[Work item]
The expected response is the entire set of entries, copied exactly.

BEGIN Data to examine

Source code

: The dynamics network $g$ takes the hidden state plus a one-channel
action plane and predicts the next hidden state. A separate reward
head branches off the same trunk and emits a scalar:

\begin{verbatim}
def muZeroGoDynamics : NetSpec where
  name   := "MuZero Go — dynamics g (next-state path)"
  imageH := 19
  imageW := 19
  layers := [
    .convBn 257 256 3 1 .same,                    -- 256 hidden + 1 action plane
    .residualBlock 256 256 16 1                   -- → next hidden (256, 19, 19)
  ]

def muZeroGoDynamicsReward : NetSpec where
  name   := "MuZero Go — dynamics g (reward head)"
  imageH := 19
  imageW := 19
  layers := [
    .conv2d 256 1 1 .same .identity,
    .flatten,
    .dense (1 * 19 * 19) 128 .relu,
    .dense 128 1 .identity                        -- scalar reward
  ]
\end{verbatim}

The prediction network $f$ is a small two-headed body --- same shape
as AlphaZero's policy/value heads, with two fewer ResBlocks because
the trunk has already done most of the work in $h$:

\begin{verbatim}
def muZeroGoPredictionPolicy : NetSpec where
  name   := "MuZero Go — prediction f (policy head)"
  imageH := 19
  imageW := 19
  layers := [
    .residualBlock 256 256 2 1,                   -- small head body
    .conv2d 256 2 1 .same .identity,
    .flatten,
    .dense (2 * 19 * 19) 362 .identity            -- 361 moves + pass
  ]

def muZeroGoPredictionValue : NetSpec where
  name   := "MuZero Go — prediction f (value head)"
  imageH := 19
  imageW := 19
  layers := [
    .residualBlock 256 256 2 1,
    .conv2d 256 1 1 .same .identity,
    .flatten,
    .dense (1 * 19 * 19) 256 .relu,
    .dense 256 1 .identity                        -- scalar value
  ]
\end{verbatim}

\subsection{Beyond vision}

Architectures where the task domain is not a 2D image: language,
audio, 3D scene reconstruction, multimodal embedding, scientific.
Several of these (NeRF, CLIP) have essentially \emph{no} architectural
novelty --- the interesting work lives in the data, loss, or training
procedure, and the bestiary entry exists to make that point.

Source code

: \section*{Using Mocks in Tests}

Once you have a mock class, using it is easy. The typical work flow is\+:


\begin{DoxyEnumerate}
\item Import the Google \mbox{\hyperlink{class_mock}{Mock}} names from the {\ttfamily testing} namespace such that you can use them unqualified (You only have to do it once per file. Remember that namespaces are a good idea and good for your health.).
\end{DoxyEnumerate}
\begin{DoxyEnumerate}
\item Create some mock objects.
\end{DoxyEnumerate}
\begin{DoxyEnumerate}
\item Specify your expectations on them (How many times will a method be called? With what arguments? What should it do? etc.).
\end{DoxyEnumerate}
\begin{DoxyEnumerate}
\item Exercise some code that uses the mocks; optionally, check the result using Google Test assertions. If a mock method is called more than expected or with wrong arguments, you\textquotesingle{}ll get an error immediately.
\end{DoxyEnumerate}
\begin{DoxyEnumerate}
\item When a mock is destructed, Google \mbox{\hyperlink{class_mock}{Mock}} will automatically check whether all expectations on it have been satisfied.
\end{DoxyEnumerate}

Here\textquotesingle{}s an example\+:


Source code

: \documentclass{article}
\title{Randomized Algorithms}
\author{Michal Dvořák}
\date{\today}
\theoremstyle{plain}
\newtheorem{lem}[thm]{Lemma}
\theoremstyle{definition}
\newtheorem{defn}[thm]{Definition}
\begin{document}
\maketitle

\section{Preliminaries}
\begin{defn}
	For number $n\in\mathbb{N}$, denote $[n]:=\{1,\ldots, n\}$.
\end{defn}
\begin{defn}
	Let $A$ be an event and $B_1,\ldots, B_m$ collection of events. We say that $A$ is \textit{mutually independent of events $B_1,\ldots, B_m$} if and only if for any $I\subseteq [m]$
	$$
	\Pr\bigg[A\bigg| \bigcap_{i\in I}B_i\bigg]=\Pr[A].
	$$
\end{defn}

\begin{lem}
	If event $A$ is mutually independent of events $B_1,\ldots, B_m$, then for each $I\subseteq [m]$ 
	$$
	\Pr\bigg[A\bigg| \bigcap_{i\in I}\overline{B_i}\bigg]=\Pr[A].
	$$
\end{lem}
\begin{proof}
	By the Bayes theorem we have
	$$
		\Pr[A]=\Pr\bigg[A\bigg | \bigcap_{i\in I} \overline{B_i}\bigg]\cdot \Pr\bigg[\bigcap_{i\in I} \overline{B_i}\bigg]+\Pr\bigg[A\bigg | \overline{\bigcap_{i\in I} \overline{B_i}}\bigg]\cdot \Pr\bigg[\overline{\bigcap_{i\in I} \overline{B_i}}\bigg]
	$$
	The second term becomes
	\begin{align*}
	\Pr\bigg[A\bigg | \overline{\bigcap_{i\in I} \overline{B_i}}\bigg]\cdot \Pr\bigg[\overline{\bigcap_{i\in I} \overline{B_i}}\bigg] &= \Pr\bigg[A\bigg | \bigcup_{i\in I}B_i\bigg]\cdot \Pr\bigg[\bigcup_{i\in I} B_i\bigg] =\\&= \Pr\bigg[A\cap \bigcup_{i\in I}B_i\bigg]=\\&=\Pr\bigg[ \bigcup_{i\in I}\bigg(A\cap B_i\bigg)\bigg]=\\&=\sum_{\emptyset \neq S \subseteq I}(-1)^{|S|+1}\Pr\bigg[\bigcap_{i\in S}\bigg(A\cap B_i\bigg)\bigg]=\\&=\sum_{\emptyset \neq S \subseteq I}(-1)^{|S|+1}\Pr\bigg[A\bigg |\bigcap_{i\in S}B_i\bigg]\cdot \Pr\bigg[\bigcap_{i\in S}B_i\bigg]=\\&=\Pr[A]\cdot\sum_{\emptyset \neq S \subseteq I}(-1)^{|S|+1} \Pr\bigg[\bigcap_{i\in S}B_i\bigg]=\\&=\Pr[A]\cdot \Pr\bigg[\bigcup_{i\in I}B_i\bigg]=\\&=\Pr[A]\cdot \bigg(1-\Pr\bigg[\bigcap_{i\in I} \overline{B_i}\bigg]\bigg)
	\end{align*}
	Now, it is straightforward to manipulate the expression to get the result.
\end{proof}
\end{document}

END Data to examine

[Reply]
Source code

: The dynamics network $g$ takes the hidden state plus a one-channel
action plane and predicts the next hidden state. A separate reward
head branches off the same trunk and emits a scalar:

\begin{verbatim}
def muZeroGoDynamics : NetSpec where
  name   := "MuZero Go — dynamics g (next-state path)"
  imageH := 19
  imageW := 19
  layers := [
    .convBn 257 256 3 1 .same,                    -- 256 hidden + 1 action plane
    .residualBlock 256 256 16 1                   -- → next hidden (256, 19, 19)
  ]

def muZeroGoDynamicsReward : NetSpec where
  name   := "MuZero Go — dynamics g (reward head)"
  imageH := 19
  imageW := 19
  layers := [
    .conv2d 256 1 1 .same .identity,
    .flatten,
    .dense (1 * 19 * 19) 128 .relu,
    .dense 128 1 .identity                        -- scalar reward
  ]
\end{verbatim}

The prediction network $f$ is a small two-headed body --- same shape
as AlphaZero's policy/value heads, with two fewer ResBlocks because
the trunk has already done most of the work in $h$:

\begin{verbatim}
def muZeroGoPredictionPolicy : NetSpec where
  name   := "MuZero Go — prediction f (policy head)"
  imageH := 19
  imageW := 19
  layers := [
    .residualBlock 256 256 2 1,                   -- small head body
    .conv2d 256 2 1 .same .identity,
    .flatten,
    .dense (2 * 19 * 19) 362 .identity            -- 361 moves + pass
  ]

def muZeroGoPredictionValue : NetSpec where
  name   := "MuZero Go — prediction f (value head)"
  imageH := 19
  imageW := 19
  layers := [
    .residualBlock 256 256 2 1,
    .conv2d 256 1 1 .same .identity,
    .flatten,
    .dense (1 * 19 * 19) 256 .relu,
    .dense 256 1 .identity                        -- scalar value
  ]
\end{verbatim}

\subsection{Beyond vision}

Architectures where the task domain is not a 2D image: language,
audio, 3D scene reconstruction, multimodal embedding, scientific.
Several of these (NeRF, CLIP) have essentially \emph{no} architectural
novelty --- the interesting work lives in the data, loss, or training
procedure, and the bestiary entry exists to make that point.

Source code

: \section*{Using Mocks in Tests}

Once you have a mock class, using it is easy. The typical work flow is\+:


\begin{DoxyEnumerate}
\item Import the Google \mbox{\hyperlink{class_mock}{Mock}} names from the {\ttfamily testing} namespace such that you can use them unqualified (You only have to do it once per file. Remember that namespaces are a good idea and good for your health.).
\end{DoxyEnumerate}
\begin{DoxyEnumerate}
\item Create some mock objects.
\end{DoxyEnumerate}
\begin{DoxyEnumerate}
\item Specify your expectations on them (How many times will a method be called? With what arguments? What should it do? etc.).
\end{DoxyEnumerate}
\begin{DoxyEnumerate}
\item Exercise some code that uses the mocks; optionally, check the result using Google Test assertions. If a mock method is called more than expected or with wrong arguments, you\textquotesingle{}ll get an error immediately.
\end{DoxyEnumerate}
\begin{DoxyEnumerate}
\item When a mock is destructed, Google \mbox{\hyperlink{class_mock}{Mock}} will automatically check whether all expectations on it have been satisfied.
\end{DoxyEnumerate}

Here\textquotesingle{}s an example\+:


Source code

: \documentclass{article}
\title{Randomized Algorithms}
\author{Michal Dvořák}
\date{\today}
\theoremstyle{plain}
\newtheorem{lem}[thm]{Lemma}
\theoremstyle{definition}
\newtheorem{defn}[thm]{Definition}
\begin{document}
\maketitle

\section{Preliminaries}
\begin{defn}
	For number $n\in\mathbb{N}$, denote $[n]:=\{1,\ldots, n\}$.
\end{defn}
\begin{defn}
	Let $A$ be an event and $B_1,\ldots, B_m$ collection of events. We say that $A$ is \textit{mutually independent of events $B_1,\ldots, B_m$} if and only if for any $I\subseteq [m]$
	$$
	\Pr\bigg[A\bigg| \bigcap_{i\in I}B_i\bigg]=\Pr[A].
	$$
\end{defn}

\begin{lem}
	If event $A$ is mutually independent of events $B_1,\ldots, B_m$, then for each $I\subseteq [m]$ 
	$$
	\Pr\bigg[A\bigg| \bigcap_{i\in I}\overline{B_i}\bigg]=\Pr[A].
	$$
\end{lem}
\begin{proof}
	By the Bayes theorem we have
	$$
		\Pr[A]=\Pr\bigg[A\bigg | \bigcap_{i\in I} \overline{B_i}\bigg]\cdot \Pr\bigg[\bigcap_{i\in I} \overline{B_i}\bigg]+\Pr\bigg[A\bigg | \overline{\bigcap_{i\in I} \overline{B_i}}\bigg]\cdot \Pr\bigg[\overline{\bigcap_{i\in I} \overline{B_i}}\bigg]
	$$
	The second term becomes
	\begin{align*}
	\Pr\bigg[A\bigg | \overline{\bigcap_{i\in I} \overline{B_i}}\bigg]\cdot \Pr\bigg[\overline{\bigcap_{i\in I} \overline{B_i}}\bigg] &= \Pr\bigg[A\bigg | \bigcup_{i\in I}B_i\bigg]\cdot \Pr\bigg[\bigcup_{i\in I} B_i\bigg] =\\&= \Pr\bigg[A\cap \bigcup_{i\in I}B_i\bigg]=\\&=\Pr\bigg[ \bigcup_{i\in I}\bigg(A\cap B_i\bigg)\bigg]=\\&=\sum_{\emptyset \neq S \subseteq I}(-1)^{|S|+1}\Pr\bigg[\bigcap_{i\in S}\bigg(A\cap B_i\bigg)\bigg]=\\&=\sum_{\emptyset \neq S \subseteq I}(-1)^{|S|+1}\Pr\bigg[A\bigg |\bigcap_{i\in S}B_i\bigg]\cdot \Pr\bigg[\bigcap_{i\in S}B_i\bigg]=\\&=\Pr[A]\cdot\sum_{\emptyset \neq S \subseteq I}(-1)^{|S|+1} \Pr\bigg[\bigcap_{i\in S}B_i\bigg]=\\&=\Pr[A]\cdot \Pr\bigg[\bigcup_{i\in I}B_i\bigg]=\\&=\Pr[A]\cdot \bigg(1-\Pr\bigg[\bigcap_{i\in I} \overline{B_i}\bigg]\bigg)
	\end{align*}
	Now, it is straightforward to manipulate the expression to get the result.
\end{proof}
\end{document}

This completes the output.